A timely blessing: in haste I managed to have an employment contract approved and I wrote to Paul accordingly, asking him to bear with us for a bit longer until the whole (complicated) paperwork could be formalised … to realise –in a matter of days– through an urgent telephone call from the Mozambican Border Police, that "there was a man at the Naamacha Swaziland border driving a shabby Rhodesian-registered Land Rover, claiming that he had been offered a job at Eduardo Mondlane University". I asked the officer to please wait until later in the day (they were threatening to arrest the undocumented intruder!) before being able to rush to the border authorities with an official paper testifying in his favour… Fast forward: you would not be surprised, knowing Paul, that no matter repeated appeals, he decided to keep unaltered his unique Land Rover with arch-enemy’s number plates for many, many years, in fact throughout the war with Rhodesia and South Africa… And so it was that soon after taking up residence, being particularly social and joyful as only Paul could be, he quickly adapted to a new language, society and the recurrent pains of living in times of atrocious food shortage, regional bloodshed and –soon after– the horrible mozambican civil war leading up to a million casualties. But I do not recall hearing a word of complaint: Paul had a remarkable sense of belonging and identity, moral courage and generosity, qualities hard to find. His rather rebellious and resilient nature, I later found out, ran in his veins from Scottish and Polish ancestry.
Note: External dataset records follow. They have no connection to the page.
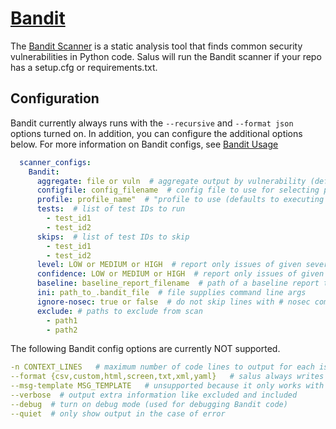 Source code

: # [Bandit](https://pypi.org/project/bandit/)

The [Bandit Scanner](https://pypi.org/project/bandit/) is a static analysis tool that finds common security vulnerabilities in Python code.
Salus will run the Bandit scanner if your repo has a setup.cfg or requirements.txt.

## Configuration

Bandit currently always runs with the `--recursive` and `--format json` options turned on.
In addition, you can configure the additional options below.
For more information on Bandit configs, see [Bandit Usage](https://pypi.org/project/bandit/#usage)

```yaml
  scanner_configs:
    Bandit:
      aggregate: file or vuln  # aggregate output by vulnerability (default) or by filename
      configfile: config_filename  # config file to use for selecting plugins and overriding defaults
      profile: profile_name"  # "profile to use (defaults to executing all tests)"
      tests:  # list of test IDs to run
        - test_id1
        - test_id2
      skips:  # list of test IDs to skip
        - test_id1
        - test_id2
      level: LOW or MEDIUM or HIGH  # report only issues of given severity level or higher, default is LOW
      confidence: LOW or MEDIUM or HIGH  # report only issues of given confidence level or higher, default is LOW
      baseline: baseline_report_filename  # path of a baseline report to compare against
      ini: path_to_.bandit_file  # file supplies command line args
      ignore-nosec: true or false  # do not skip lines with # nosec comments
      exclude: # paths to exclude from scan
        - path1
        - path2
```

The following Bandit config options are currently NOT supported.
```yaml
-n CONTEXT_LINES   # maximum number of code lines to output for each issue
--format {csv,custom,html,screen,txt,xml,yaml}   # salus always writes output to json
--msg-template MSG_TEMPLATE   # unsupported because it only works with --format custom
--verbose  # output extra information like excluded and included
--debug  # turn on debug mode (used for debugging Bandit code)
--quiet  # only show output in the case of error
```
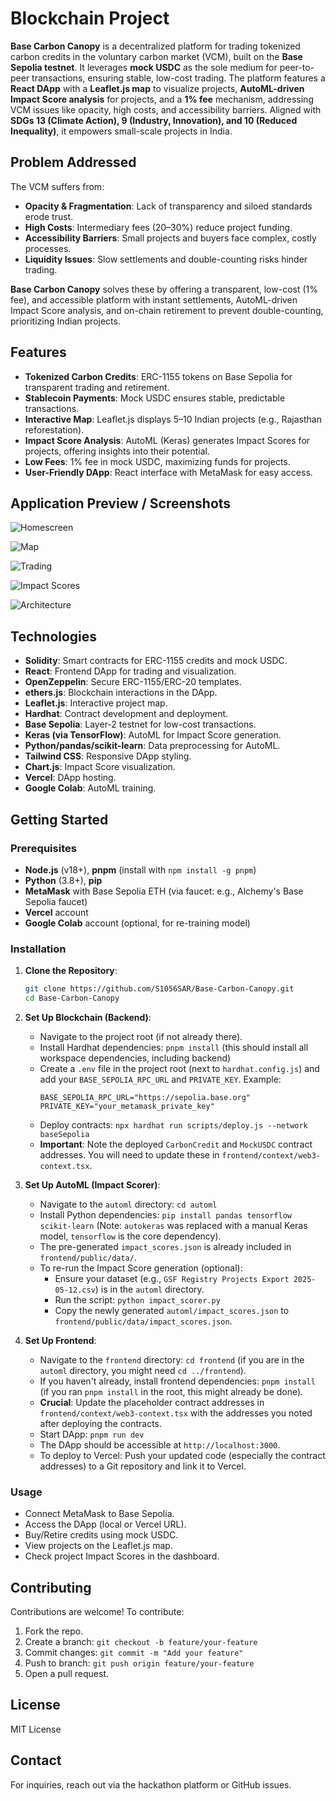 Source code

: # Blockchain Project

**Base Carbon Canopy** is a decentralized platform for trading tokenized carbon credits in the voluntary carbon market (VCM), built on the **Base Sepolia testnet**. It leverages **mock USDC** as the sole medium for peer-to-peer transactions, ensuring stable, low-cost trading. The platform features a **React DApp** with a **Leaflet.js map** to visualize projects, **AutoML-driven Impact Score analysis** for projects, and a **1% fee** mechanism, addressing VCM issues like opacity, high costs, and accessibility barriers. Aligned with **SDGs 13 (Climate Action), 9 (Industry, Innovation), and 10 (Reduced Inequality)**, it empowers small-scale projects in India.

## Problem Addressed

The VCM suffers from:
- **Opacity & Fragmentation**: Lack of transparency and siloed standards erode trust.
- **High Costs**: Intermediary fees (20–30%) reduce project funding.
- **Accessibility Barriers**: Small projects and buyers face complex, costly processes.
- **Liquidity Issues**: Slow settlements and double-counting risks hinder trading.

**Base Carbon Canopy** solves these by offering a transparent, low-cost (1% fee), and accessible platform with instant settlements, AutoML-driven Impact Score analysis, and on-chain retirement to prevent double-counting, prioritizing Indian projects.

## Features
- **Tokenized Carbon Credits**: ERC-1155 tokens on Base Sepolia for transparent trading and retirement.
- **Stablecoin Payments**: Mock USDC ensures stable, predictable transactions.
- **Interactive Map**: Leaflet.js displays 5–10 Indian projects (e.g., Rajasthan reforestation).
- **Impact Score Analysis**: AutoML (Keras) generates Impact Scores for projects, offering insights into their potential.
- **Low Fees**: 1% fee in mock USDC, maximizing funds for projects.
- **User-Friendly DApp**: React interface with MetaMask for easy access.

## Application Preview / Screenshots

![Homescreen](frontend/public/basecarboncanopyhome.png)

![Map](frontend/public/bcc3.png)

![Trading](frontend/public/bcctrade.png)

![Impact Scores](frontend/public/bcc4.png)

![Architecture](frontend/public/bccarch.png)

## Technologies
- **Solidity**: Smart contracts for ERC-1155 credits and mock USDC.
- **React**: Frontend DApp for trading and visualization.
- **OpenZeppelin**: Secure ERC-1155/ERC-20 templates.
- **ethers.js**: Blockchain interactions in the DApp.
- **Leaflet.js**: Interactive project map.
- **Hardhat**: Contract development and deployment.
- **Base Sepolia**: Layer-2 testnet for low-cost transactions.
- **Keras (via TensorFlow)**: AutoML for Impact Score generation.
- **Python/pandas/scikit-learn**: Data preprocessing for AutoML.
- **Tailwind CSS**: Responsive DApp styling.
- **Chart.js**: Impact Score visualization.
- **Vercel**: DApp hosting.
- **Google Colab**: AutoML training.

## Getting Started

### Prerequisites
- **Node.js** (v18+), **pnpm** (install with `npm install -g pnpm`)
- **Python** (3.8+), **pip**
- **MetaMask** with Base Sepolia ETH (via faucet: e.g., Alchemy's Base Sepolia faucet)
- **Vercel** account
- **Google Colab** account (optional, for re-training model)

### Installation
1. **Clone the Repository**:
   ```bash
   git clone https://github.com/S1056SAR/Base-Carbon-Canopy.git
   cd Base-Carbon-Canopy
   ```

2. **Set Up Blockchain (Backend)**:
   - Navigate to the project root (if not already there).
   - Install Hardhat dependencies: `pnpm install` (this should install all workspace dependencies, including backend)
   - Create a `.env` file in the project root (next to `hardhat.config.js`) and add your `BASE_SEPOLIA_RPC_URL` and `PRIVATE_KEY`. Example:
     ```
     BASE_SEPOLIA_RPC_URL="https://sepolia.base.org"
     PRIVATE_KEY="your_metamask_private_key"
     ```
   - Deploy contracts: `npx hardhat run scripts/deploy.js --network baseSepolia`
   - **Important**: Note the deployed `CarbonCredit` and `MockUSDC` contract addresses. You will need to update these in `frontend/context/web3-context.tsx`.

3. **Set Up AutoML (Impact Scorer)**:
   - Navigate to the `automl` directory: `cd automl`
   - Install Python dependencies: `pip install pandas tensorflow scikit-learn` (Note: `autokeras` was replaced with a manual Keras model, `tensorflow` is the core dependency).
   - The pre-generated `impact_scores.json` is already included in `frontend/public/data/`.
   - To re-run the Impact Score generation (optional):
     - Ensure your dataset (e.g., `GSF Registry Projects Export 2025-05-12.csv`) is in the `automl` directory.
     - Run the script: `python impact_scorer.py`
     - Copy the newly generated `automl/impact_scores.json` to `frontend/public/data/impact_scores.json`.

4. **Set Up Frontend**:
   - Navigate to the `frontend` directory: `cd frontend` (if you are in the `automl` directory, you might need `cd ../frontend`).
   - If you haven't already, install frontend dependencies: `pnpm install` (if you ran `pnpm install` in the root, this might already be done).
   - **Crucial**: Update the placeholder contract addresses in `frontend/context/web3-context.tsx` with the addresses you noted after deploying the contracts.
   - Start DApp: `pnpm run dev`
   - The DApp should be accessible at `http://localhost:3000`.
   - To deploy to Vercel: Push your updated code (especially the contract addresses) to a Git repository and link it to Vercel.

### Usage
- Connect MetaMask to Base Sepolia.
- Access the DApp (local or Vercel URL).
- Buy/Retire credits using mock USDC.
- View projects on the Leaflet.js map.
- Check project Impact Scores in the dashboard.

## Contributing
Contributions are welcome! To contribute:
1. Fork the repo.
2. Create a branch: `git checkout -b feature/your-feature`
3. Commit changes: `git commit -m "Add your feature"`
4. Push to branch: `git push origin feature/your-feature`
5. Open a pull request.

## License
MIT License

## Contact
For inquiries, reach out via the hackathon platform or GitHub issues.

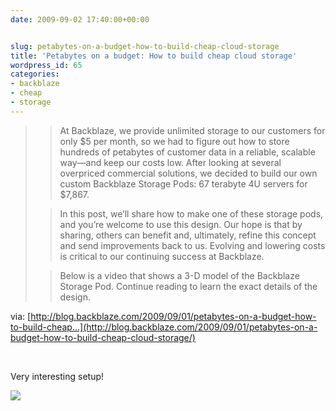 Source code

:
 ```yaml
---
date: 2009-09-02 17:40:00+00:00


slug: petabytes-on-a-budget-how-to-build-cheap-cloud-storage
title: 'Petabytes on a budget: How to build cheap cloud storage'
wordpress_id: 65
categories:
- backblaze
- cheap
- storage
---
```


<blockquote>  

> 
> At Backblaze, we provide unlimited storage to our customers for only $5 per month, so we had to figure out how to store hundreds of petabytes of customer data in a reliable, scalable way—and keep our costs low. After looking at several overpriced commercial solutions, we decided to build our own custom Backblaze Storage Pods: 67 terabyte 4U servers for $7,867.
> 
>   

> 
> In this post, we’ll share how to make one of these storage pods, and you’re welcome to use this design. Our hope is that by sharing, others can benefit and, ultimately, refine this concept and send improvements back to us. Evolving and lowering costs is critical to our continuing success at Backblaze.
> 
>   

> 
> Below is a video that shows a 3-D model of the Backblaze Storage Pod. Continue reading to learn the exact details of the design.
> 
>   
</blockquote>

  


via: [http://blog.backblaze.com/2009/09/01/petabytes-on-a-budget-how-to-build-cheap...](http://blog.backblaze.com/2009/09/01/petabytes-on-a-budget-how-to-build-cheap-cloud-storage/)

  


 

  


Very interesting setup!

![](https://blogger.googleusercontent.com/tracker/2563657433103433322-1964047520418771335?l=arbitness.blogspot.com)
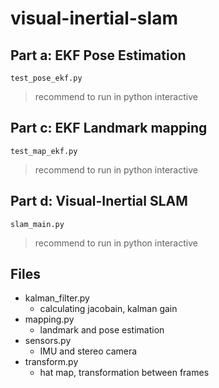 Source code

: # visual-inertial-slam

## Part a: EKF Pose Estimation
```
test_pose_ekf.py
```
> recommend to run in python interactive

## Part c: EKF Landmark mapping
```
test_map_ekf.py
```
> recommend to run in python interactive
## Part d: Visual-Inertial SLAM
```
slam_main.py
```
> recommend to run in python interactive

## Files
- kalman_filter.py
  - calculating jacobain, kalman gain
- mapping.py
  - landmark and pose estimation
- sensors.py
  - IMU and stereo camera
- transform.py
  - hat map, transformation between frames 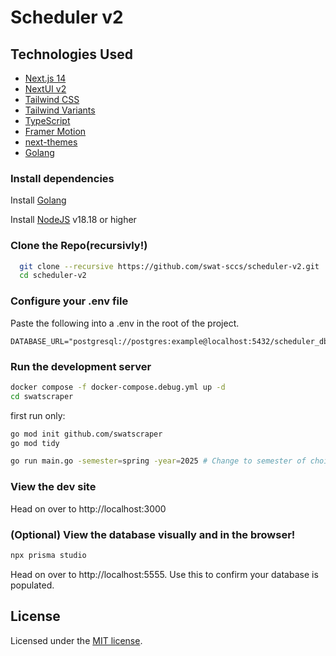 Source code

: # Scheduler v2

## Technologies Used

- [Next.js 14](https://nextjs.org/docs/getting-started)
- [NextUI v2](https://nextui.org/)
- [Tailwind CSS](https://tailwindcss.com/)
- [Tailwind Variants](https://tailwind-variants.org)
- [TypeScript](https://www.typescriptlang.org/)
- [Framer Motion](https://www.framer.com/motion/)
- [next-themes](https://github.com/pacocoursey/next-themes)
- [Golang](https://go.dev/)

### Install dependencies

Install [Golang](https://go.dev/dl/)

Install [NodeJS](https://nodejs.org/en) v18.18 or higher

### Clone the Repo(recursivly!)
```bash
  git clone --recursive https://github.com/swat-sccs/scheduler-v2.git
  cd scheduler-v2
```

### Configure your .env file
Paste the following into a .env in the root of the project.
```env
DATABASE_URL="postgresql://postgres:example@localhost:5432/scheduler_db"

```

### Run the development server

```bash
docker compose -f docker-compose.debug.yml up -d
cd swatscraper
```

first run only:

```bash
go mod init github.com/swatscraper
go mod tidy
```

```bash
go run main.go -semester=spring -year=2025 # Change to semester of choice

```



### View the dev site

Head on over to http://localhost:3000



### (Optional) View the database visually and in the browser!

```bash
npx prisma studio
```
Head on over to http://localhost:5555. Use this to confirm your database is populated. 



## License

Licensed under the [MIT license](https://github.com/swat-sccs/scheduler-v2/blob/main/LICENSE).
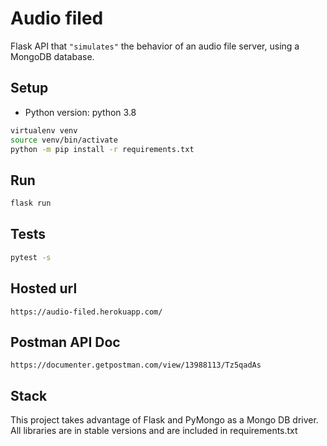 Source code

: # Audio filed
Flask API that `"simulates"` the behavior of an audio file server, using a MongoDB database.


## Setup
- Python version: python 3.8

```bash
virtualenv venv
source venv/bin/activate
python -m pip install -r requirements.txt
```

## Run
```bash
flask run
```

## Tests
```bash
pytest -s
```

## Hosted url
```
https://audio-filed.herokuapp.com/

```

## Postman API Doc
```
https://documenter.getpostman.com/view/13988113/Tz5qadAs
```

## Stack
This project takes advantage of Flask and PyMongo as a Mongo DB driver. All libraries are in stable versions and are included in requirements.txt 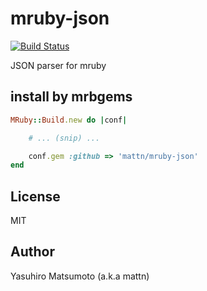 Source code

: # mruby-json

[![Build Status](https://travis-ci.org/mattn/mruby-json.svg)](https://travis-ci.org/mattn/mruby-json)

JSON parser for mruby

## install by mrbgems
```ruby
MRuby::Build.new do |conf|

    # ... (snip) ...

    conf.gem :github => 'mattn/mruby-json'
end
```

## License

MIT


## Author

Yasuhiro Matsumoto (a.k.a mattn)
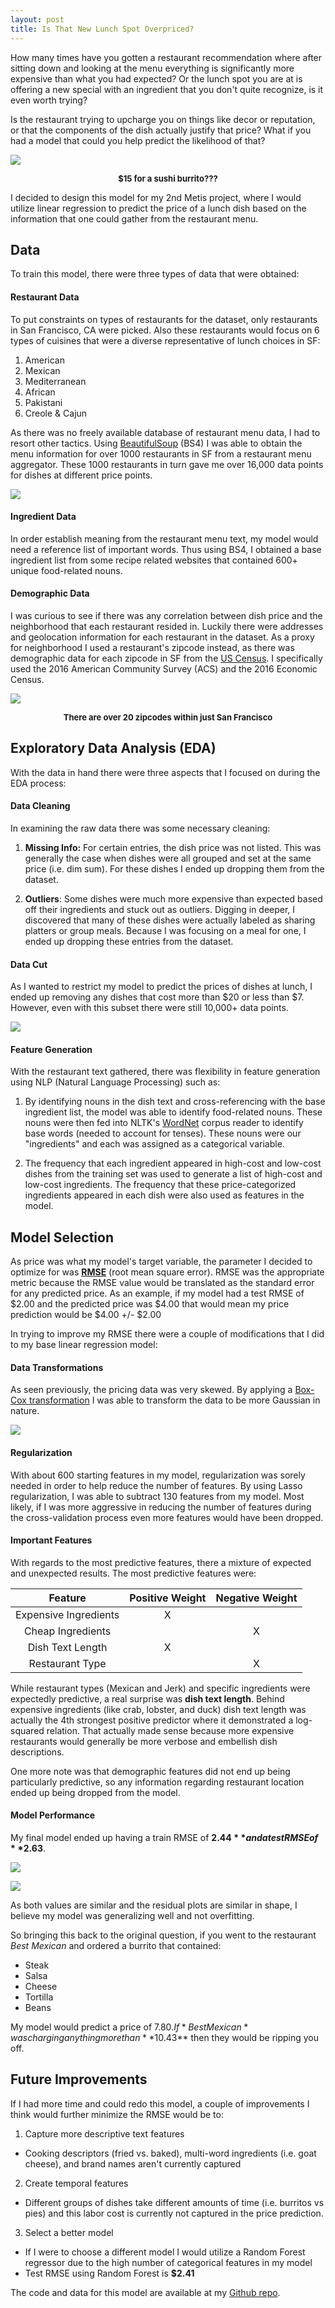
 ```yaml
---
layout: post
title: Is That New Lunch Spot Overpriced?
---
```


How many times have you gotten a restaurant recommendation where after sitting down and looking at the menu everything is significantly more expensive than what you had expected?
Or the lunch spot you are at is offering a new special with an ingredient that you don't quite recognize, is it even worth trying?

Is the restaurant trying to upcharge you on things like decor or reputation, or that the components of the dish actually justify that price? What if you had a model that could you help predict the likelihood of that?

![](/public/Project_Luther/sushiburrito.jpg)
<center>
    <font size="2">
    <figcaption> <b>$15 for a sushi burrito???</b> </figcaption>
    </font>
</center>

I decided to design this model for my 2nd Metis project, where I would utilize linear regression to predict the price of a lunch dish based on the information that one could gather from the restaurant menu.

## Data

To train this model, there were three types of data that were obtained:

#### Restaurant Data

To put constraints on types of restaurants for the dataset, only restaurants in San Francisco, CA were picked. Also these restaurants would focus on 6 types of cuisines that were a diverse representative of lunch choices in SF:

1. American
2. Mexican
3. Mediterranean
4. African
5. Pakistani
6. Creole & Cajun

As there was no freely available database of restaurant menu data, I had to resort other tactics. Using [BeautifulSoup] (BS4) I was able to obtain the menu information for over 1000 restaurants in SF from a restaurant menu aggregator. These 1000 restaurants in turn gave me over 16,000 data points for dishes at different price points.

![](/public/Project_Luther/AllDishPriceHist.png)

[BeautifulSoup]: https://www.crummy.com/software/BeautifulSoup/

#### Ingredient Data

In order establish meaning from the restaurant menu text, my model would need a reference list of important words. Thus using BS4, I obtained a base ingredient list from some recipe related websites that contained 600+ unique food-related nouns.

#### Demographic Data

I was curious to see if there was any correlation between dish price and the neighborhood that each restaurant resided in. Luckily there were addresses and geolocation information for each restaurant in the dataset. As a proxy for neighborhood I used a restaurant's zipcode instead, as there was demographic data for each zipcode in SF from the [US Census]. I specifically used the 2016 American Community Survey (ACS) and the 2016 Economic Census.

[US Census]: https://www.census.gov/

![](/public/Project_Luther/zipcodemap.jpg)
<center>
    <font size="2">
    <figcaption> <b> There are over 20 zipcodes within just San Francisco </b> </figcaption>
    </font>
</center>


## Exploratory Data Analysis (EDA)

With the data in hand there were three aspects that I focused on during the EDA process:

#### Data Cleaning

In examining the raw data there was some necessary cleaning:

1. **Missing Info:** For certain entries, the dish price was not listed. This was generally the case when dishes were all grouped and set at the same price (i.e. dim sum). For these dishes I ended up dropping them from the dataset.

2. **Outliers**: Some dishes were much more expensive than expected based off their ingredients and stuck out as outliers. Digging in deeper, I discovered that many of these dishes were actually labeled as sharing platters or group meals. Because I was focusing on a meal for one, I ended up dropping these entries from the dataset.

#### Data Cut

As I wanted to restrict my model to predict the prices of dishes at lunch, I ended up removing any dishes that cost more than $20 or less than $7. However, even with this subset there were still 10,000+ data points.

![](/public/Project_Luther/SSDishPriceHist.png)

#### Feature Generation

With the restaurant text gathered, there was flexibility in feature generation using NLP (Natural Language Processing) such as:

1. By identifying nouns in the dish text and cross-referencing with the base ingredient list, the model was able to identify food-related nouns. These nouns were then fed into NLTK's [WordNet] corpus reader to identify base words (needed to account for tenses). These nouns were our "ingredients" and each was assigned as a categorical variable.

2. The frequency that each ingredient appeared in high-cost and low-cost dishes from the training set was used to generate a list of high-cost and low-cost ingredients. The frequency that these price-categorized ingredients appeared in each dish were also used as features in the model.

[WordNet]: http://www.nltk.org/howto/wordnet.html

## Model Selection

As price was what my model's target variable, the parameter I decided to optimize for was **[RMSE]** (root mean square error). RMSE was the appropriate metric because the RMSE value would be translated as the standard error for any predicted price. As an example, if my model had a test RMSE of $2.00 and the predicted price was $4.00 that would mean my price prediction would be $4.00 +/- $2.00

In trying to improve my RMSE there were a couple of modifications that I did to my base linear regression model:

[RMSE]: https://en.wikipedia.org/wiki/Root-mean-square_deviation

#### Data Transformations

As seen previously, the pricing data was very skewed. By applying a [Box-Cox transformation] I was able to transform the data to be more Gaussian in nature.

![](/public/Project_Luther/BCSSDishPriceHist.png)

[Box-Cox transformation]: https://en.wikipedia.org/wiki/Power_transform

#### Regularization

With about 600 starting features in my model, regularization was sorely needed in order to help reduce the number of features. By using Lasso regularization, I was able to subtract 130 features from my model. Most likely, if I was more aggressive in reducing the number of features during the cross-validation process even more features would have been dropped.

#### Important Features

With regards to the most predictive features, there a mixture of expected and unexpected results. The most predictive features were:

| Feature             | Positive Weight | Negative Weight |
| :-----------------: | :------------:| :--------------:|
|Expensive Ingredients|          X      |                 |
|Cheap Ingredients    |                 | X               |
|Dish Text Length     |          X      |                 |
|Restaurant Type      |                 | X               |

While restaurant types (Mexican and Jerk) and specific ingredients were expectedly predictive, a real surprise was **dish text length**. Behind expensive ingredients (like crab, lobster, and duck) dish text length was actually the 4th strongest positive predictor where it demonstrated a log-squared relation. That actually made sense because more expensive restaurants would generally be more verbose and embellish dish descriptions.

One more note was that demographic features did not end up being particularly predictive, so any information regarding restaurant location ended up being dropped from the model.

#### Model Performance

My final model ended up having a train RMSE of **$2.44** and a test RMSE of **$2.63**.

![](/public/Project_Luther/Train_Residual_Plot.png)

![](/public/Project_Luther/Test_Residual_Plot.png)

As both values are similar and the residual plots are similar in shape, I believe my model was generalizing well and not overfitting.

So bringing this back to the original question, if you went to the restaurant *Best Mexican* and ordered a burrito that contained:

* Steak
* Salsa
* Cheese
* Tortilla
* Beans  


My model would predict a price of $7.80. If *Best Mexican* was charging anything more than **$10.43** then they would be ripping you off.

## Future Improvements

If I had more time and could redo this model, a couple of improvements I think would further minimize the RMSE would be to:

1. Capture more descriptive text features
  * Cooking descriptors (fried vs. baked), multi-word ingredients (i.e. goat cheese), and brand names aren't currently captured
2. Create temporal features
  * Different groups of dishes take different amounts of time (i.e. burritos vs pies) and this labor cost is currently not captured in the price prediction.
3. Select a better model
  * If I were to choose a different model I would utilize a Random Forest regressor due to the high number of categorical features in my model
  * Test RMSE using Random Forest is **$2.41**

The code and data for this model are available at my [Github repo].

[Github repo]: https://github.com/alan-j-lin/lunch_price_prediction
Paul and I excavated the Zimbabwe at Manyikeni in warfare days, even when landmines were being planted by Rhodesian forces not far away from the site we were excavating and where one of their helicopters once flew over us to make sure we did not pose a military threat. We were lucky and determined; and particularly it mattered much that Paul set loyalty and courage above all considerations. It was in Maputo, in the late 70’s  that he met the love of his life, Amelie (working as an agronomist in northern Mozambique, before moving back to Maputo where they married in April 1979, and where Leszek, their first child, was born). And the rest is history, which many of you shared with him later on in Uppsala and beyond, where he carried on being recognised by his gaiety, unselfishness, and humour. Above any other person I’ve met, Paul was particularly gifted and instrumental in organising critical funding, which allowed many institutions and individuals to expand their scientific skills for the benefit of archaeological excellence in the developing world.

I will be eternally grateful to Paul for having made his Swedish family my family (as I once had done for him), particularly during the worst time of my life when, for personal and painful reasons, I choose to leave Mozambique; and for sharing with me so many of his own friends and colleagues when he invited me to join him as a guest researcher at Uppsala (1985-87). I am enormously grateful that he led me to Ray Inskeep’s academic supervision in Oxford (Ray had taught him in Cape Town along with John Parkington). With Paul and Ray, and many of you reading this note, I always felt blessed by empathy and acceptance, kindness and a strong sense of fellowship. When (read ‘often’) in trouble, Paul and I used to remind ourselves of the Portuguese saying that ’Neither good nor evil can last forever’; and that a country without its past is doomed to live in everlasting exile and oblivion. Time and again we fought hard to have archaeology recognised as a national priority deserving academic dignity, often against totalitarian forces favouring marxist-oriented disciplines of a more ‘pragmatic’ nature; and above all, we struggled hard and firm for the survival of the Department of Archaeology and Anthropology we had created. But ultimately decisive, Paul, against all odds, always kept a remarkable sense of mission and dedication, a quality that made him a beloved leader and an outstanding mentor. He will be deeply missed…

... Yet, a glowing light never fades away: as I look up to the wintry sky - faraway and still so near - I recognise a wonderful new star lighting-up our paths and encouraging our own brief journey

Photo: Paul in his Scottish outfit, seated and cuddled up by Amelie's arm, at Anki de Morais' painting exhibition ('The Colours of my Heart') in the Old City, Stockholm, 27 November 2021.